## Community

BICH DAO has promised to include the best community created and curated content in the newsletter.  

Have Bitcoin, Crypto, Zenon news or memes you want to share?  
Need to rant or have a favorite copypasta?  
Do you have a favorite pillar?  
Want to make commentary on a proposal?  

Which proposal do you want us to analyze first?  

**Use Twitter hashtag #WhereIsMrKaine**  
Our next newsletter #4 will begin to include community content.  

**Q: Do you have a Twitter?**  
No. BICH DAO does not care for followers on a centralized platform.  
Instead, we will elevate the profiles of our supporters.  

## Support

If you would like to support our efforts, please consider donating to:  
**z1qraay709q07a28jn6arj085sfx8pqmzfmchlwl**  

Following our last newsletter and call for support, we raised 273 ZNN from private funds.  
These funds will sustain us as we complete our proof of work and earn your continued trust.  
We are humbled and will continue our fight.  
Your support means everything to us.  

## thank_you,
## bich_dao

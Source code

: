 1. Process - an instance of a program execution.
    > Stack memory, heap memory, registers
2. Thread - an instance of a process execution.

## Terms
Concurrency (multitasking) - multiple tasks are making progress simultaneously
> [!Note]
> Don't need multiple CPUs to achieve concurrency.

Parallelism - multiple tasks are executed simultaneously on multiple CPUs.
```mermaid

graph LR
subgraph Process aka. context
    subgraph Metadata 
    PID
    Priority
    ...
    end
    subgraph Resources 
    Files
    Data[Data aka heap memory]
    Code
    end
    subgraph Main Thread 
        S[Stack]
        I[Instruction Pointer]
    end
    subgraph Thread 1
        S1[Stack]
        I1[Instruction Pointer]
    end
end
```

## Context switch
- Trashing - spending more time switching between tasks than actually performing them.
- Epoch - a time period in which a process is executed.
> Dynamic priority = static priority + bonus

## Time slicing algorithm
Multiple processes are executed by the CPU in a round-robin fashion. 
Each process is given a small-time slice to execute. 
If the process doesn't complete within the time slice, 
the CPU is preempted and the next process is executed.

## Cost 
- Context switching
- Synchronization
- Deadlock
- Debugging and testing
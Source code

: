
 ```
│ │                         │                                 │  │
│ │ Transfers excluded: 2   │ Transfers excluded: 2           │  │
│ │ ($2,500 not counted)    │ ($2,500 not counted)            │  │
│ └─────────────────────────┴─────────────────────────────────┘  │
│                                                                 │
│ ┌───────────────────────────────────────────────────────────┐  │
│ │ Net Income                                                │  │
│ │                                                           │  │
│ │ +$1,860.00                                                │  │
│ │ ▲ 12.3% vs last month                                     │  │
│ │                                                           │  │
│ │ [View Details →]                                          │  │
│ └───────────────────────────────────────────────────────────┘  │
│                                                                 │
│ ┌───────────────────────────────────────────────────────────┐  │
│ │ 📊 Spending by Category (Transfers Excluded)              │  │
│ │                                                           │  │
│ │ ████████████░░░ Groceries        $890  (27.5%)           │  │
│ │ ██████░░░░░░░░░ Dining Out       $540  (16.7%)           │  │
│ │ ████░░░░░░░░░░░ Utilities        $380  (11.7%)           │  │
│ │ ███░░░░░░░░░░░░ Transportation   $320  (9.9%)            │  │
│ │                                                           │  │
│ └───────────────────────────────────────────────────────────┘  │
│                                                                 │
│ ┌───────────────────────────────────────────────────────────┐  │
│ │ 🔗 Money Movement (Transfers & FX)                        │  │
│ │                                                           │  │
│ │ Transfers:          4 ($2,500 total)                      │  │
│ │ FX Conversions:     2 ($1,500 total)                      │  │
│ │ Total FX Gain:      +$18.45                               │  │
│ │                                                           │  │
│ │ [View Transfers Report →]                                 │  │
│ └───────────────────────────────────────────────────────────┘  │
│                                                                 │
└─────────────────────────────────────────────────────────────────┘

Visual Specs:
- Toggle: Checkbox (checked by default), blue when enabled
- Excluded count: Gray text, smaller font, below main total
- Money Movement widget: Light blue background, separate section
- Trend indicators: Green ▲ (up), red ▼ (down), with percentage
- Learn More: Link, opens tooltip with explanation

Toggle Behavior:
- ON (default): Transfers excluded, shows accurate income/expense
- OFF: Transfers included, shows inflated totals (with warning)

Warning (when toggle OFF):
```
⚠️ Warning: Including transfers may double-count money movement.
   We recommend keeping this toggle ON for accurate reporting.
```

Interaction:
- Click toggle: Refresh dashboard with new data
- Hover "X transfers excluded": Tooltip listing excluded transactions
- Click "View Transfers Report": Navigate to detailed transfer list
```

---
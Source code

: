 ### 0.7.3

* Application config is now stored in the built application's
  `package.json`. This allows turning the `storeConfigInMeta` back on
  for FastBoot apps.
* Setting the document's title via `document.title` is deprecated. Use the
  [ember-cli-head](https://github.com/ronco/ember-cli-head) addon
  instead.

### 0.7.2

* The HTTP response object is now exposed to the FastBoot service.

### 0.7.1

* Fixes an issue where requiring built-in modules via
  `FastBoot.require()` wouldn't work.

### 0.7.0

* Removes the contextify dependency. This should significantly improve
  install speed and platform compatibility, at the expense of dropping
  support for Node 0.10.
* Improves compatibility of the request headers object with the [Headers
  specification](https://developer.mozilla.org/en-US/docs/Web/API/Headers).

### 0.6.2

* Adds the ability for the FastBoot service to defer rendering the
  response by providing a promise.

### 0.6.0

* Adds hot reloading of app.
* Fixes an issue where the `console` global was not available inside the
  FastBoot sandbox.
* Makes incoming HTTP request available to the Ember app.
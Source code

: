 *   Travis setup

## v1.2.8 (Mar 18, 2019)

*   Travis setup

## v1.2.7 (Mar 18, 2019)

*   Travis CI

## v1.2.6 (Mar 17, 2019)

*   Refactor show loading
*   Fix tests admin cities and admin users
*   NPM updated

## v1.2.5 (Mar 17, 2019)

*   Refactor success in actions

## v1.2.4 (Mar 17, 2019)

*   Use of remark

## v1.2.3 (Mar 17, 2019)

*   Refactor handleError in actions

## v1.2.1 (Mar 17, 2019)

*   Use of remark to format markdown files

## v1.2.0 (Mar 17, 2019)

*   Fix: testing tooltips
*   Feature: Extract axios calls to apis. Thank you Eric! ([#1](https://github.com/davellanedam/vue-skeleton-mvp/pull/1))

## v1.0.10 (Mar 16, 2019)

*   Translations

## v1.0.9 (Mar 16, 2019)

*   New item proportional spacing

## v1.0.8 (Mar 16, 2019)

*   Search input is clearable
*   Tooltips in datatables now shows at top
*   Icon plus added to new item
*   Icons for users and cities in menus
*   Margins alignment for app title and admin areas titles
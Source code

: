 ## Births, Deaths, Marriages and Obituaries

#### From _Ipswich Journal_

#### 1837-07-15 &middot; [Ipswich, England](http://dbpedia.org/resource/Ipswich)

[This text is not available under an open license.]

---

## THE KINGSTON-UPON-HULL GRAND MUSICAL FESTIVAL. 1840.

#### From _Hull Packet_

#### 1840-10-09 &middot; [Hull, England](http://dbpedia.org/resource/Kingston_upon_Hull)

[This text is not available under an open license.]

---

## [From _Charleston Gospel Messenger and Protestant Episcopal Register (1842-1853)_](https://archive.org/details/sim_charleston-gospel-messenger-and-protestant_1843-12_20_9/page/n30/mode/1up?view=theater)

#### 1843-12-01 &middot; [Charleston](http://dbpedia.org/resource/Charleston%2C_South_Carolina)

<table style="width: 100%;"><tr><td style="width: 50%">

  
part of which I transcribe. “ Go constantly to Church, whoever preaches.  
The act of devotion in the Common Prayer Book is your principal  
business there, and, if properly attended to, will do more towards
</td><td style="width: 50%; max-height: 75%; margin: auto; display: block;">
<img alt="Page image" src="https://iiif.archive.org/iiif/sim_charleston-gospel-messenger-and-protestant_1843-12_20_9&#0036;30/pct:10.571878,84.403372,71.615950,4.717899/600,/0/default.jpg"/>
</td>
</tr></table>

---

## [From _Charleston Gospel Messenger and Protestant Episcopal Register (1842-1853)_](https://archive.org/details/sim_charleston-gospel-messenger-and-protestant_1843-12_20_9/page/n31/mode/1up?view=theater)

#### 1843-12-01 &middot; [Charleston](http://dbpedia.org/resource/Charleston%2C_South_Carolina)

_____

Report back every line of the entries in which "heap" occurs.

    > Stack memory, heap memory, registers
    Data[Data aka heap memory]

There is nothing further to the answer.